Sacraments’ Validity Amid Coronavirus

National Catholic Register, 01 April 2020

The sacraments become more, not less, important in a time of distress.

Regarding confession and canon law in the midst of the coronavirus pandemic: If I get to confession, is there a chance it will be invalid?

Catholics can be at peace on that important canonical point.

The sacraments become more, not less, important in a time of distress.

That why bishops who have restricted the public celebration of the sacraments have described the decision as “excruciating.”

A question has arisen that might disturb the peace of the Catholic faithful. If a bishop restricts, or even “suspends,” the sacraments, does that mean that a sacrament administered is invalid?

It’s not a theoretical question. The Diocese of Springfield, Massachusetts, had said that priests could administer the anointing of the sick by reciting the sacramental formula while someone else (a nurse) anointed the sick person with the oil. That separation of the two acts renders the sacrament invalid, which was clarified within days by the Vatican’s Congregation for Divine Worship and the Discipline of the Sacraments and the U.S. Conference of Catholic Bishops.

That grave error — even if well-intentioned — meant that anyone who was anointed in such a fashion did not in fact receive the sacrament. It was invalid.

The validity of the sacraments is of utmost importance. When it is discovered, for example, that a priest or deacon did not celebrate baptisms properly, perhaps making up his own formula, a diocese will go back years, even decades, to ensure that the people invalidly baptized are now properly baptized. That is extremely rare, but it has happened.

Thus one would presume that Springfield has seen to it that any such people anointed invalidly — if still alive — were later properly anointed. But perhaps not, as the diocese “suspended” the anointing of the sick entirely.

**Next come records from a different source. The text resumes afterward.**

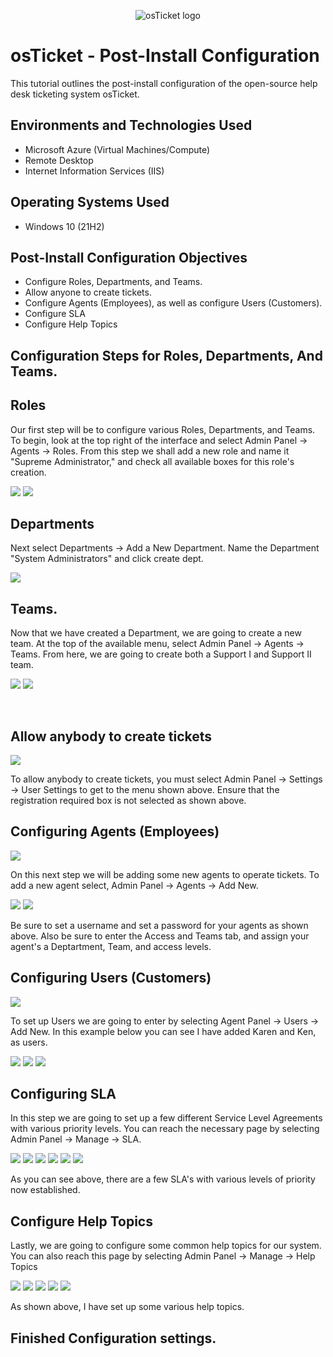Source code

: <p align="center">
<img src="https://i.imgur.com/Clzj7Xs.png" alt="osTicket logo"/>
</p>

<h1>osTicket - Post-Install Configuration</h1>
This tutorial outlines the post-install configuration of the open-source help desk ticketing system osTicket.<br />


<h2>Environments and Technologies Used</h2>

- Microsoft Azure (Virtual Machines/Compute)
- Remote Desktop
- Internet Information Services (IIS)

<h2>Operating Systems Used </h2>

- Windows 10</b> (21H2)

<h2>Post-Install Configuration Objectives</h2>

- Configure Roles, Departments, and Teams.
- Allow anyone to create tickets.
- Configure Agents (Employees), as well as configure Users (Customers).
- Configure SLA
- Configure Help Topics

<h2>Configuration Steps for Roles, Departments, And Teams.</h2>

<h2>Roles</h2>
Our first step will be to configure various Roles, Departments, and Teams. To begin, look at the top right of the interface and select Admin Panel -> Agents -> Roles. From this step we shall add a new role and name it "Supreme Administrator," and check all available boxes for this role's creation.
</p>
</p>
<img src="https://github.com/ashtvanf/osTicket-post-install-config/assets/138221709/9876671e-a245-4fc4-b335-431601ed23aa"/>
<img src="https://github.com/ashtvanf/osTicket-post-install-config/assets/138221709/877551b1-78b6-4233-a629-3a965fe0999c"/>
</p>
</p>
<h2>Departments</h2>
Next select Departments -> Add a New Department. Name the Department "System Administrators" and click create dept. 
</p>
<img src="https://github.com/ashtvanf/osTicket-post-install-config/assets/138221709/e8bb353e-9acf-48ea-aaa8-b989abf55230"/>
</p>
<h2>Teams.</h2>
Now that we have created a Department, we are going to create a new team. At the top of the available menu, 
select Admin Panel -> Agents -> Teams. From here, we are going to create both a Support I and Support II team.
</p>
</p>
<img src="https://github.com/ashtvanf/osTicket-post-install-config/assets/138221709/6deb2d47-e92a-476e-9d5e-67b1ff78a632"/>
<img src="https://github.com/ashtvanf/osTicket-post-install-config/assets/138221709/68f708c1-ac2a-401e-b977-0e893dce3f0c"/>
</p>
</p>
</p>
<br />
<h2>Allow anybody to create tickets</h2>
<p>
<img src="https://github.com/ashtvanf/osTicket-post-install-config/assets/138221709/a03291aa-5de4-401e-a153-0d21a1d62c0a"/>
</p>
</p>
To allow anybody to create tickets, you must select Admin Panel -> Settings -> User Settings to get to the menu shown above. Ensure that the registration required box is not selected as shown above.
</p>
<h2>Configuring Agents (Employees)</h2>
</p>
</p>
<img src="https://github.com/ashtvanf/osTicket-post-install-config/assets/138221709/1d874011-d737-435e-8d64-8d2925ea3160"/>
</p>
</p>
On this next step we will be adding some new agents to operate tickets. To add a new agent select, Admin Panel -> Agents -> Add New.
</p>
</p>
<img src="https://github.com/ashtvanf/osTicket-post-install-config/assets/138221709/1f5922e7-26a8-4895-ad15-e9d382c59d28"/>
<img src="https://github.com/ashtvanf/osTicket-post-install-config/assets/138221709/684a938d-9029-4e82-b46e-afb43265f988"/>
</p>
</p>
Be sure to set a username and set a password for your agents as shown above. Also be sure to enter the Access and Teams tab, and assign your agent's a Deptartment, Team, and access levels.
</p>
</p>
<h2>Configuring Users (Customers)</h2>
</p>
</p>
<img src="https://github.com/ashtvanf/osTicket-post-install-config/assets/138221709/4beeae02-23c0-4233-9a33-5f521e2aebaf"/>
</p>
</p>
To set up Users we are going to enter by selecting Agent Panel -> Users -> Add New. In this example below you can see I have added Karen and Ken, as users.
</p>
</p>
<img src="https://github.com/ashtvanf/osTicket-post-install-config/assets/138221709/05e22a63-0cb9-4705-87f9-b78909cb98e6"/>
<img src="https://github.com/ashtvanf/osTicket-post-install-config/assets/138221709/555e62a4-189e-4780-a1c3-b275f447177d"/>
<img src="https://github.com/ashtvanf/osTicket-post-install-config/assets/138221709/a89ea96a-73a6-4cb6-91c3-46704b20f3b7"/>
</p>
</p>
<h2>Configuring SLA</h2>
In this step we are going to set up a few different Service Level Agreements with various priority levels. You can reach the necessary page by 
selecting Admin Panel -> Manage -> SLA.
</p>
</p>
<img src="https://github.com/ashtvanf/osTicket-post-install-config/assets/138221709/8e275ae8-315e-4c4c-8d82-c499f0b70cbd"/>
<img src="https://github.com/ashtvanf/osTicket-post-install-config/assets/138221709/c9393594-a6d4-4b23-9149-eee5e4259dda"/>
<img src="https://github.com/ashtvanf/osTicket-post-install-config/assets/138221709/3eea85bc-d384-42d7-b383-e344ed7851b8"/>
<img src="https://github.com/ashtvanf/osTicket-post-install-config/assets/138221709/1583d357-ecb2-4b1d-a77d-58342ce01ff4"/>
<img src="https://github.com/ashtvanf/osTicket-post-install-config/assets/138221709/35c86cc0-e9fb-4aaf-a4e3-6f35eb4c4a33"/>
<img src="https://github.com/ashtvanf/osTicket-post-install-config/assets/138221709/a8f4a289-cf0e-4434-bcc7-4b995500593d"/>
</p>
</p>
As you can see above, there are a few SLA's with various levels of priority now established.
</p>
</p>
<h2>Configure Help Topics</h2>
Lastly, we are going to configure some common help topics for our system. You can also reach this page 
by selecting Admin Panel -> Manage -> Help Topics
</p>
</p>
<img src="https://github.com/ashtvanf/osTicket-post-install-config/assets/138221709/60073db5-e32a-449a-9e4c-85aca8f83ebf"/>
<img src="https://github.com/ashtvanf/osTicket-post-install-config/assets/138221709/b05726e5-2182-45c0-9962-bcf942fab340"/>
<img src="https://github.com/ashtvanf/osTicket-post-install-config/assets/138221709/4f99dc19-286f-4725-bd85-870b633295fc"/>
<img src="https://github.com/ashtvanf/osTicket-post-install-config/assets/138221709/19610ebb-dde6-4748-9969-26fec1e46cc3"/>
<img src="https://github.com/ashtvanf/osTicket-post-install-config/assets/138221709/6a3f8bbb-e919-4adc-9552-d4ac13d583bf"/>
</p>
</p>
As shown above, I have set up some various help topics. 
</p>
</p>
<h2>Finished Configuration settings.</h2>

 Suspending the Sacraments

It is not clear what exactly that means; there are no exactly applicable precedents. It is certainly a counterintuitive measure to suspend the anointing of the sick in a time of widespread sickness. But the decision of Bishop Mitchell Rozanski does not appear to invalidate any anointings that might be done in his diocese. The priest would clearly be going against the will of Bishop Rozanski if he administered an anointing. He would have to answer to the bishop and his conscience for that. But the anointed person would have received the grace of the sacrament. It would be valid.